一章 第十七話 第二ステージ(終)
ごめんなさい!! かなり長くなってしまいました!!
文章の拙い箇所が所々見受けられるかもしれませんが、楽しんで頂けると幸いです!!
いずれにせよこれで第二ステージ篇は終了です!!
結界内Aブロックのとある書庫。
両パーティーが相見え、まもなく闘いの火蓋が切って落とされようとしていた、はずだったが……。
(ビビッ────!!)
「ん? なんだ?」
「もしかして、これは……」
「……くっ、しくじった (下民如きに手間取ったせいだ。このような失態、……これでは、お嬢様に合わせる顔がない)」
突如として結界内に鳴り響いた重低音。
それは第二ステージ終了のゴングであった。
(────パンッ!!)
その時、聞き覚えのある掌音と共にその場に姿を現したのは……。
このステージの総監督官であるトウカ本人であった。
「「司令……」」
突然の出来事に困惑する両パーティーの生徒一同。
「さて、すでに競技は終わってしまったようだけど……、どうする? まだ続けるかい?」
……長い沈黙が走る。
しかし、双方は互いに向き合うと、静かに相手の目を見て頷いた。
「……だよね!! 私も中途半端な状態で終わることは望んでいないし、モニター越しの生徒たちも食い入るようにこの一戦を見守っている。……そこでだ! ここからはエクストラステージということで、どちらかのパーティーが全滅するまで、この競技を続けてもらうことにしよう。最終的に、一人でも残った方のパーティーが最終ステージへの切符を手にする。それでいいかな?」
「……ああ、頼む。司令」
「寛大な提案、痛み入ります」
ゼロとレグは剣の柄を力強く握りしめた。
「それじゃあ! まだまだ楽しませてもらうよ! 最後の最後まで、仲間と協力し、己を高め、存分に競い合ってくれたまえ。それでは諸君、良き一戦を…… (パンッ!)」
※CHANGE
── 書庫二階 東回廊 ──
「……差し詰め、これで時間を気にする必要はなくなった。加えて総力戦となり、ポイントも関係なくなった訳だが……、二人まとめて葬られる準備はできているか?」
「随分と余裕だな? 闘ってもいねえのに、そんな事言っていいのかよ? さっきとは違って、今度はお前が一人だぜ」
その場にはゼロとリン、そしてレグが相対していた。
「愚問だな、ゼロ=ノーベル……。

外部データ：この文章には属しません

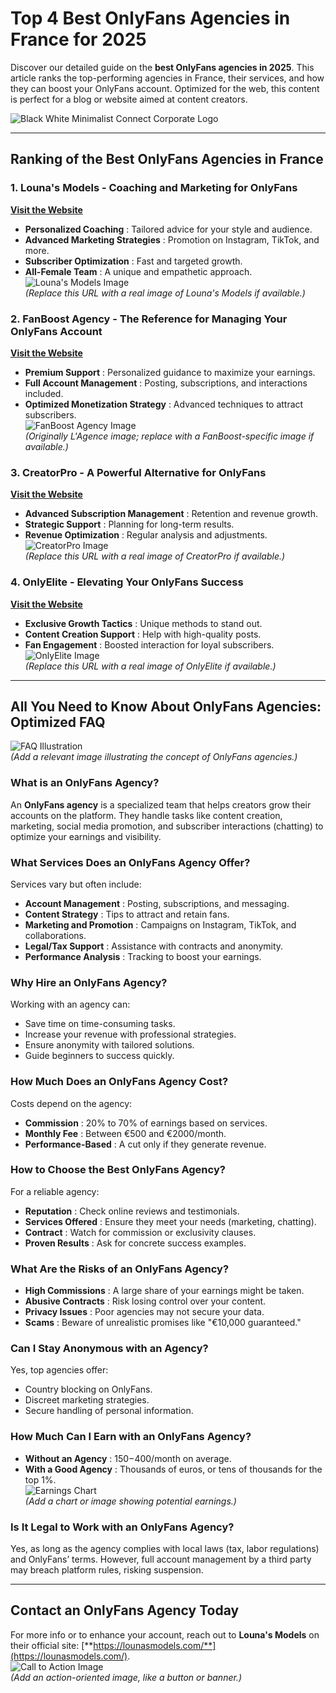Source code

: # Top 4 Best OnlyFans Agencies in France for 2025

Discover our detailed guide on the **best OnlyFans agencies in 2025**. This article ranks the top-performing agencies in France, their services, and how they can boost your OnlyFans account. Optimized for the web, this content is perfect for a blog or website aimed at content creators.

![Black White Minimalist Connect Corporate Logo](https://github.com/user-attachments/assets/ff48938d-8965-4ec6-b242-7d99e23dbf2f)

---

## Ranking of the Best OnlyFans Agencies in France

### 1. Louna's Models - Coaching and Marketing for OnlyFans  
[**Visit the Website**](https://lounasmodels.com/)  
- **Personalized Coaching** : Tailored advice for your style and audience.  
- **Advanced Marketing Strategies** : Promotion on Instagram, TikTok, and more.  
- **Subscriber Optimization** : Fast and targeted growth.  
- **All-Female Team** : A unique and empathetic approach.  
![Louna's Models Image](https://via.placeholder.com/600x400.png?text=Louna%27s+Models+Preview)  
*(Replace this URL with a real image of Louna's Models if available.)*

### 2. FanBoost Agency - The Reference for Managing Your OnlyFans Account  
[**Visit the Website**](https://airtable.com/appE8GDndgTNfeLbc/shrjlh9GLQh68BG7Z)  
- **Premium Support** : Personalized guidance to maximize your earnings.  
- **Full Account Management** : Posting, subscriptions, and interactions included.  
- **Optimized Monetization Strategy** : Advanced techniques to attract subscribers.  
![FanBoost Agency Image](https://github.com/user-attachments/assets/5ac3f97f-bfcb-4aa6-9e7f-c4ddc4c7adf0)  
*(Originally L'Agence image; replace with a FanBoost-specific image if available.)*

### 3. CreatorPro - A Powerful Alternative for OnlyFans  
[**Visit the Website**](https://airtable.com/appE8GDndgTNfeLbc/shrjlh9GLQh68BG7Z)  
- **Advanced Subscription Management** : Retention and revenue growth.  
- **Strategic Support** : Planning for long-term results.  
- **Revenue Optimization** : Regular analysis and adjustments.  
![CreatorPro Image](https://via.placeholder.com/600x400.png?text=CreatorPro+Preview)  
*(Replace this URL with a real image of CreatorPro if available.)*

### 4. OnlyElite - Elevating Your OnlyFans Success  
[**Visit the Website**](https://airtable.com/appE8GDndgTNfeLbc/shrjlh9GLQh68BG7Z)  
- **Exclusive Growth Tactics** : Unique methods to stand out.  
- **Content Creation Support** : Help with high-quality posts.  
- **Fan Engagement** : Boosted interaction for loyal subscribers.  
![OnlyElite Image](https://via.placeholder.com/600x400.png?text=OnlyElite+Preview)  
*(Replace this URL with a real image of OnlyElite if available.)*

---

## All You Need to Know About OnlyFans Agencies: Optimized FAQ

![FAQ Illustration](https://via.placeholder.com/600x300.png?text=FAQ+OnlyFans+Agencies)  
*(Add a relevant image illustrating the concept of OnlyFans agencies.)*

### What is an OnlyFans Agency?  
An **OnlyFans agency** is a specialized team that helps creators grow their accounts on the platform. They handle tasks like content creation, marketing, social media promotion, and subscriber interactions (chatting) to optimize your earnings and visibility.

### What Services Does an OnlyFans Agency Offer?  
Services vary but often include:  
- **Account Management** : Posting, subscriptions, and messaging.  
- **Content Strategy** : Tips to attract and retain fans.  
- **Marketing and Promotion** : Campaigns on Instagram, TikTok, and collaborations.  
- **Legal/Tax Support** : Assistance with contracts and anonymity.  
- **Performance Analysis** : Tracking to boost your earnings.

### Why Hire an OnlyFans Agency?  
Working with an agency can:  
- Save time on time-consuming tasks.  
- Increase your revenue with professional strategies.  
- Ensure anonymity with tailored solutions.  
- Guide beginners to success quickly.

### How Much Does an OnlyFans Agency Cost?  
Costs depend on the agency:  
- **Commission** : 20% to 70% of earnings based on services.  
- **Monthly Fee** : Between €500 and €2000/month.  
- **Performance-Based** : A cut only if they generate revenue.

### How to Choose the Best OnlyFans Agency?  
For a reliable agency:  
- **Reputation** : Check online reviews and testimonials.  
- **Services Offered** : Ensure they meet your needs (marketing, chatting).  
- **Contract** : Watch for commission or exclusivity clauses.  
- **Proven Results** : Ask for concrete success examples.

### What Are the Risks of an OnlyFans Agency?  
- **High Commissions** : A large share of your earnings might be taken.  
- **Abusive Contracts** : Risk losing control over your content.  
- **Privacy Issues** : Poor agencies may not secure your data.  
- **Scams** : Beware of unrealistic promises like "€10,000 guaranteed."

### Can I Stay Anonymous with an Agency?  
Yes, top agencies offer:  
- Country blocking on OnlyFans.  
- Discreet marketing strategies.  
- Secure handling of personal information.

### How Much Can I Earn with an OnlyFans Agency?  
- **Without an Agency** : $150-$400/month on average.  
- **With a Good Agency** : Thousands of euros, or tens of thousands for the top 1%.  
![Earnings Chart](https://via.placeholder.com/600x300.png?text=Earnings+with+OnlyFans+Agency)  
*(Add a chart or image showing potential earnings.)*

### Is It Legal to Work with an OnlyFans Agency?  
Yes, as long as the agency complies with local laws (tax, labor regulations) and OnlyFans’ terms. However, full account management by a third party may breach platform rules, risking suspension.

---

## Contact an OnlyFans Agency Today  
For more info or to enhance your account, reach out to **Louna's Models** on their official site: [**https://lounasmodels.com/**](https://lounasmodels.com/).  
![Call to Action Image](https://via.placeholder.com/600x200.png?text=Contact+an+Agency+Now)  
*(Add an action-oriented image, like a button or banner.)*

なぜ私が現在に至るまで能力を解放しなかったか分かるか?」
「「……ッ!?」」
「教授しよう、そしてひれ伏すがいい。貴様らの敗北は今しがた確定した……」
『固有魔術・魔力誘引』
レグは剣を横向きに構え、己の魔術を解放した。
……されど、未だ異変は感じ取れない。
(派生魔術!? 能力の詳細が分からない以上、迂闊に近づくのは愚策ね)
「ゼロ! まずは一旦距離を……」
『引力』
(おっ……!?)
まるで磁力でも働いたようにゼロの体が引き寄せられる。
その先で待っていたのは、刃を振りかざすレグの姿であった。
(────ガギンッ!!)
鉄と鉄が衝突する。けたたましい金属音を響かせながら、赤い火花が飛散する。
レグの斬撃を間一髪で受け止めたゼロであったが、その刃に弾かれ押し返されてしまった。
「……ッく!?」
『水粒子 水粒弾!!』
透かさずゼロの背後から、攻撃を仕掛けるリンだったが……。
(嘘でしょ……、私の魔術が吸収されて……!?)
『引力粒子 反発』
リンの魔術がそっくりそのまま二人めがけて跳ね返された。
白い霧が立ち込めるその奥には、こちらを見下ろすように鋭い眼光が差していた。
「これで分かっただろう? どう足掻いても貴様らでは私に勝てない。さて、長引かせても時間の無駄だ (愛しのお嬢様に一刻も早く会うためにも!!) そろそろ仕上げといこう……」
体を起こしゼロが再び柄を握ろうとするその一方で、リンは柵の隙間からある物を見つめていた。
書庫の一階にある水の流れが止まった噴水。
その機知に富んだ頭脳で瞬時に思慮を巡らせる。
(これなら……)
「ちょっと、アンタ。耳貸しなさい!」
「なんだよ、いきなり……」
(ゴニョゴニョ……)
果たして、彼女の思惑とは如何に……。
※CHANGE
── 書庫二階 西回廊 ──
(ドオオオ────ン!!)
他方こちらでは、ライトが二人の猛攻を捌きながら、反撃の機会を伺っていた。
「君、誰かに似ていると思ったら、ロゼリア先生の妹だろ? 悪いけど、僕はそれを理由に手加減なんてしないから、そのつもりで……」
「無用だ、私は姉様のように甘くはない。それより自分の心配をしたらどうだ? 魔術の使えない貴様など、断崖に迫る虎の子だぞ」
(分かってはいたけど、魔術なしってしんどいね。ジリ貧になる前に作戦の準備が整わないと、流石の僕でも厳しいかな。頼んだよ、リン……。この一戦における勝敗は君の手腕に懸かってる)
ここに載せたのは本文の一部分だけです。